Commenting, the Executive Vice Chairman of the FCCPC, Mr Tunji Bello, stressed the importance of meeting the compliance timeline.

He explained, “Full compliance is not only a legal requirement but an important step in protecting consumers and ensuring that the sector continues to grow fairly and responsibly. Operators have had ample time to adjust to the Regulations and the additional guidance now provided. We expect all obligations to be met before the deadline.”

Under the new rules, all lending platforms, service partners, and intermediaries must meet the stipulated compliance obligations by January 5, 2026. Enforcement actions will commence immediately after the deadline, with penalties including operational restrictions, suspension of non-compliant entities, and possible prosecution under the FCCPA.

Copies of the guidelines, required forms, and frequently asked questions are available on the FCCPC’s website and through its nationwide offices.

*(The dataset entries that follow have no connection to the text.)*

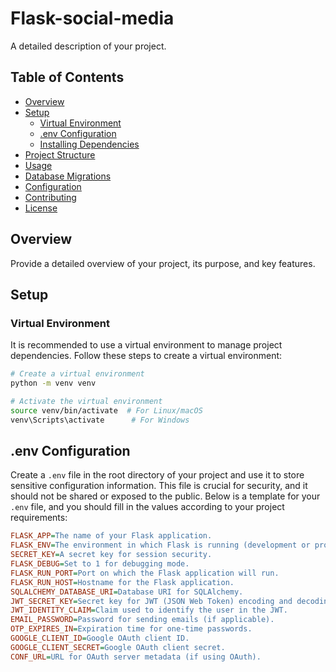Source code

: # Flask-social-media

A detailed description of your project.

## Table of Contents

- [Overview](#overview)
- [Setup](#setup)
  - [Virtual Environment](#virtual-environment)
  - [.env Configuration](#env-configuration)
  - [Installing Dependencies](#installing-dependencies)
- [Project Structure](#project-structure)
- [Usage](#usage)
- [Database Migrations](#database-migrations)
- [Configuration](#configuration)
- [Contributing](#contributing)
- [License](#license)

## Overview

Provide a detailed overview of your project, its purpose, and key features.

## Setup

### Virtual Environment

It is recommended to use a virtual environment to manage project dependencies. Follow these steps to create a virtual environment:

```bash
# Create a virtual environment
python -m venv venv
```
```bash
# Activate the virtual environment
source venv/bin/activate  # For Linux/macOS
venv\Scripts\activate      # For Windows
```

## .env Configuration

Create a `.env` file in the root directory of your project and use it to store sensitive configuration information. This file is crucial for security, and it should not be shared or exposed to the public. Below is a template for your `.env` file, and you should fill in the values according to your project requirements:

```ini
FLASK_APP=The name of your Flask application.
FLASK_ENV=The environment in which Flask is running (development or production).
SECRET_KEY=A secret key for session security.
FLASK_DEBUG=Set to 1 for debugging mode.
FLASK_RUN_PORT=Port on which the Flask application will run.
FLASK_RUN_HOST=Hostname for the Flask application.
SQLALCHEMY_DATABASE_URI=Database URI for SQLAlchemy.
JWT_SECRET_KEY=Secret key for JWT (JSON Web Token) encoding and decoding.
JWT_IDENTITY_CLAIM=Claim used to identify the user in the JWT.
EMAIL_PASSWORD=Password for sending emails (if applicable).
OTP_EXPIRES_IN=Expiration time for one-time passwords.
GOOGLE_CLIENT_ID=Google OAuth client ID.
GOOGLE_CLIENT_SECRET=Google OAuth client secret.
CONF_URL=URL for OAuth server metadata (if using OAuth).
```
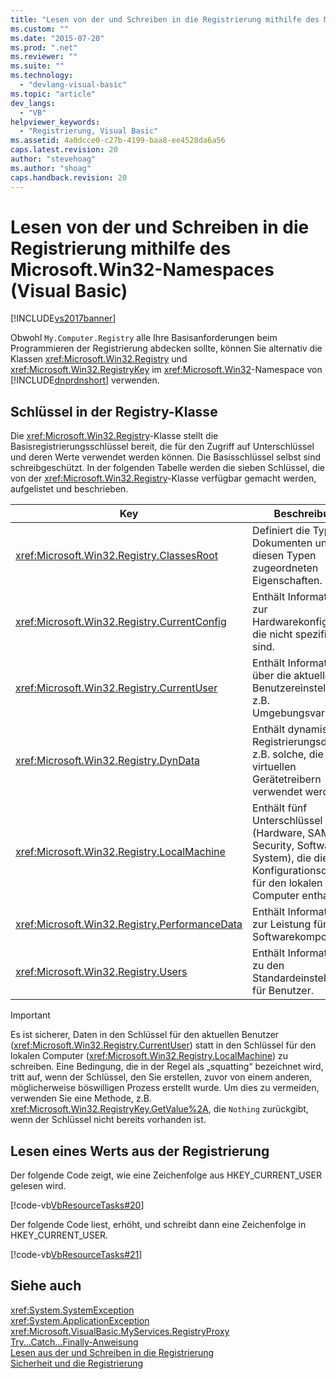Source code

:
 ```yaml
---
title: "Lesen von der und Schreiben in die Registrierung mithilfe des Microsoft.Win32-Namespaces (Visual Basic) | Microsoft Docs"
ms.custom: ""
ms.date: "2015-07-20"
ms.prod: ".net"
ms.reviewer: ""
ms.suite: ""
ms.technology: 
  - "devlang-visual-basic"
ms.topic: "article"
dev_langs: 
  - "VB"
helpviewer_keywords: 
  - "Registrierung, Visual Basic"
ms.assetid: 4a0dcce0-c27b-4199-baa8-ee4528da6a56
caps.latest.revision: 20
author: "stevehoag"
ms.author: "shoag"
caps.handback.revision: 20
---
```

# Lesen von der und Schreiben in die Registrierung mithilfe des Microsoft.Win32-Namespaces (Visual Basic)
[!INCLUDE[vs2017banner](../../../../visual-basic/includes/vs2017banner.md)]

Obwohl `My.Computer.Registry` alle Ihre Basisanforderungen beim Programmieren der Registrierung abdecken sollte, können Sie alternativ die Klassen <xref:Microsoft.Win32.Registry> und <xref:Microsoft.Win32.RegistryKey> im <xref:Microsoft.Win32>-Namespace von [!INCLUDE[dnprdnshort](../../../../csharp/getting-started/includes/dnprdnshort-md.md)] verwenden.  
  
## <a name="keys-in-the-registry-class"></a>Schlüssel in der Registry-Klasse  
 Die <xref:Microsoft.Win32.Registry>-Klasse stellt die Basisregistrierungsschlüssel bereit, die für den Zugriff auf Unterschlüssel und deren Werte verwendet werden können. Die Basisschlüssel selbst sind schreibgeschützt. In der folgenden Tabelle werden die sieben Schlüssel, die von der <xref:Microsoft.Win32.Registry>-Klasse verfügbar gemacht werden, aufgelistet und beschrieben.  
  
|**Key**|**Beschreibung**|  
|-------------|---------------------|  
|<xref:Microsoft.Win32.Registry.ClassesRoot>|Definiert die Typen von Dokumenten und die diesen Typen zugeordneten Eigenschaften.|  
|<xref:Microsoft.Win32.Registry.CurrentConfig>|Enthält Informationen zur Hardwarekonfiguration, die nicht spezifisch sind.|  
|<xref:Microsoft.Win32.Registry.CurrentUser>|Enthält Informationen über die aktuellen Benutzereinstellungen, z.B. Umgebungsvariablen.|  
|<xref:Microsoft.Win32.Registry.DynData>|Enthält dynamische Registrierungsdaten, z.B. solche, die von virtuellen Gerätetreibern verwendet werden.|  
|<xref:Microsoft.Win32.Registry.LocalMachine>|Enthält fünf Unterschlüssel (Hardware, SAM, Security, Software und System), die die Konfigurationsdaten für den lokalen Computer enthalten.|  
|<xref:Microsoft.Win32.Registry.PerformanceData>|Enthält Informationen zur Leistung für Softwarekomponenten.|  
|<xref:Microsoft.Win32.Registry.Users>|Enthält Informationen zu den Standardeinstellungen für Benutzer.|  
  
> [!IMPORTANT]
>  Es ist sicherer, Daten in den Schlüssel für den aktuellen Benutzer (<xref:Microsoft.Win32.Registry.CurrentUser>) statt in den Schlüssel für den lokalen Computer (<xref:Microsoft.Win32.Registry.LocalMachine>) zu schreiben. Eine Bedingung, die in der Regel als „squatting“ bezeichnet wird, tritt auf, wenn der Schlüssel, den Sie erstellen, zuvor von einem anderen, möglicherweise böswilligen Prozess erstellt wurde. Um dies zu vermeiden, verwenden Sie eine Methode, z.B. <xref:Microsoft.Win32.RegistryKey.GetValue%2A>, die `Nothing` zurückgibt, wenn der Schlüssel nicht bereits vorhanden ist.  
  
## <a name="reading-a-value-from-the-registry"></a>Lesen eines Werts aus der Registrierung  
 Der folgende Code zeigt, wie eine Zeichenfolge aus HKEY_CURRENT_USER gelesen wird.  
  
 [!code-vb[VbResourceTasks#20](../../../../visual-basic/developing-apps/programming/computer-resources/codesnippet/visualbasic/reading-from-and-writing_1.vb)]  
  
 Der folgende Code liest, erhöht, und schreibt dann eine Zeichenfolge in HKEY_CURRENT_USER.  
  
 [!code-vb[VbResourceTasks#21](../../../../visual-basic/developing-apps/programming/computer-resources/codesnippet/visualbasic/reading-from-and-writing_2.vb)]  
  
## <a name="see-also"></a>Siehe auch  
 <xref:System.SystemException>   
 <xref:System.ApplicationException>   
 <xref:Microsoft.VisualBasic.MyServices.RegistryProxy>   
 [Try...Catch...Finally-Anweisung](../../../../visual-basic/language-reference/statements/try-catch-finally-statement.md)   
 [Lesen aus der und Schreiben in die Registrierung](../../../../visual-basic/developing-apps/programming/computer-resources/reading-from-and-writing-to-the-registry.md)   
 [Sicherheit und die Registrierung](../../../../visual-basic/developing-apps/programming/computer-resources/security-and-the-registry.md)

Nigeria’s digital lending space has witnessed explosive growth in recent years, driven by the country’s large unbanked population and the ease of accessing instant loans via mobile apps. However, this boom has also bred widespread consumer abuse, privacy violations, and unethical debt recovery practices.

Many unlicensed lenders, popularly known as “loan sharks”, have been accused of charging exorbitant interest rates and resorting to public shaming and harassment to recover debts.

Some have illegally accessed customers’ phone contacts, sending defamatory messages to friends and family members of debtors.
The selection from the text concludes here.